Prompt —
Repeat the listing word for word. Leave every picture out.

Supplied data —
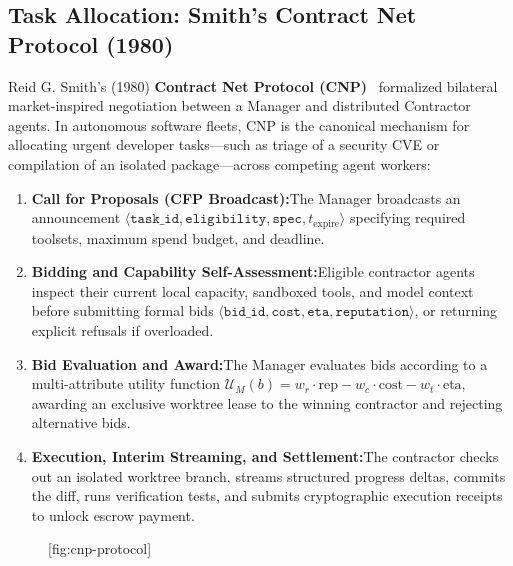 \documentclass[11pt,a4paper]{article}
\begin{document}
\subsection{Task Allocation: Smith's Contract Net Protocol (1980)}

Reid G. Smith's (1980) \textbf{Contract Net Protocol (CNP)}~ formalized bilateral market-inspired negotiation between a Manager and distributed Contractor agents. In autonomous software fleets, CNP is the canonical mechanism for allocating urgent developer tasks---such as triage of a security CVE or compilation of an isolated package---across competing agent workers:

\begin{enumerate}[leftmargin=1.8em,itemsep=2pt]
  \item \textbf{Call for Proposals (CFP Broadcast):}\enspace The Manager broadcasts an announcement $\langle\mathtt{task\_id}, \allowbreak \mathtt{eligibility}, \allowbreak \mathtt{spec}, \allowbreak t_{\text{expire}}\rangle$ specifying required toolsets, maximum spend budget, and deadline.
  \item \textbf{Bidding and Capability Self-Assessment:}\enspace Eligible contractor agents inspect their current local capacity, sandboxed tools, and model context before submitting formal bids $\langle\mathtt{bid\_id}, \allowbreak \mathtt{cost}, \allowbreak \mathtt{eta}, \allowbreak \mathtt{reputation}\rangle$, or returning explicit refusals if overloaded.
  \item \textbf{Bid Evaluation and Award:}\enspace The Manager evaluates bids according to a multi-attribute utility function $\mathcal{U}_M(b) = w_r \cdot \text{rep} - w_c \cdot \text{cost} - w_t \cdot \text{eta}$, awarding an exclusive worktree lease to the winning contractor and rejecting alternative bids.
  \item \textbf{Execution, Interim Streaming, and Settlement:}\enspace The contractor checks out an isolated worktree branch, streams structured progress deltas, commits the diff, runs verification tests, and submits cryptographic execution receipts to unlock escrow payment.
\end{enumerate}

\begin{figure}[tp]
  \centering
  [fig:cnp-protocol]
\end{figure}
\end{document}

Task response —
 \documentclass[11pt,a4paper]{article}
\begin{document}
\subsection{Task Allocation: Smith's Contract Net Protocol (1980)}

Reid G. Smith's (1980) \textbf{Contract Net Protocol (CNP)}~ formalized bilateral market-inspired negotiation between a Manager and distributed Contractor agents. In autonomous software fleets, CNP is the canonical mechanism for allocating urgent developer tasks---such as triage of a security CVE or compilation of an isolated package---across competing agent workers:

\begin{enumerate}[leftmargin=1.8em,itemsep=2pt]
  \item \textbf{Call for Proposals (CFP Broadcast):}\enspace The Manager broadcasts an announcement $\langle\mathtt{task\_id}, \allowbreak \mathtt{eligibility}, \allowbreak \mathtt{spec}, \allowbreak t_{\text{expire}}\rangle$ specifying required toolsets, maximum spend budget, and deadline.
  \item \textbf{Bidding and Capability Self-Assessment:}\enspace Eligible contractor agents inspect their current local capacity, sandboxed tools, and model context before submitting formal bids $\langle\mathtt{bid\_id}, \allowbreak \mathtt{cost}, \allowbreak \mathtt{eta}, \allowbreak \mathtt{reputation}\rangle$, or returning explicit refusals if overloaded.
  \item \textbf{Bid Evaluation and Award:}\enspace The Manager evaluates bids according to a multi-attribute utility function $\mathcal{U}_M(b) = w_r \cdot \text{rep} - w_c \cdot \text{cost} - w_t \cdot \text{eta}$, awarding an exclusive worktree lease to the winning contractor and rejecting alternative bids.
  \item \textbf{Execution, Interim Streaming, and Settlement:}\enspace The contractor checks out an isolated worktree branch, streams structured progress deltas, commits the diff, runs verification tests, and submits cryptographic execution receipts to unlock escrow payment.
\end{enumerate}

\begin{figure}[tp]
  \centering
  [fig:cnp-protocol]
\end{figure}
\end{document}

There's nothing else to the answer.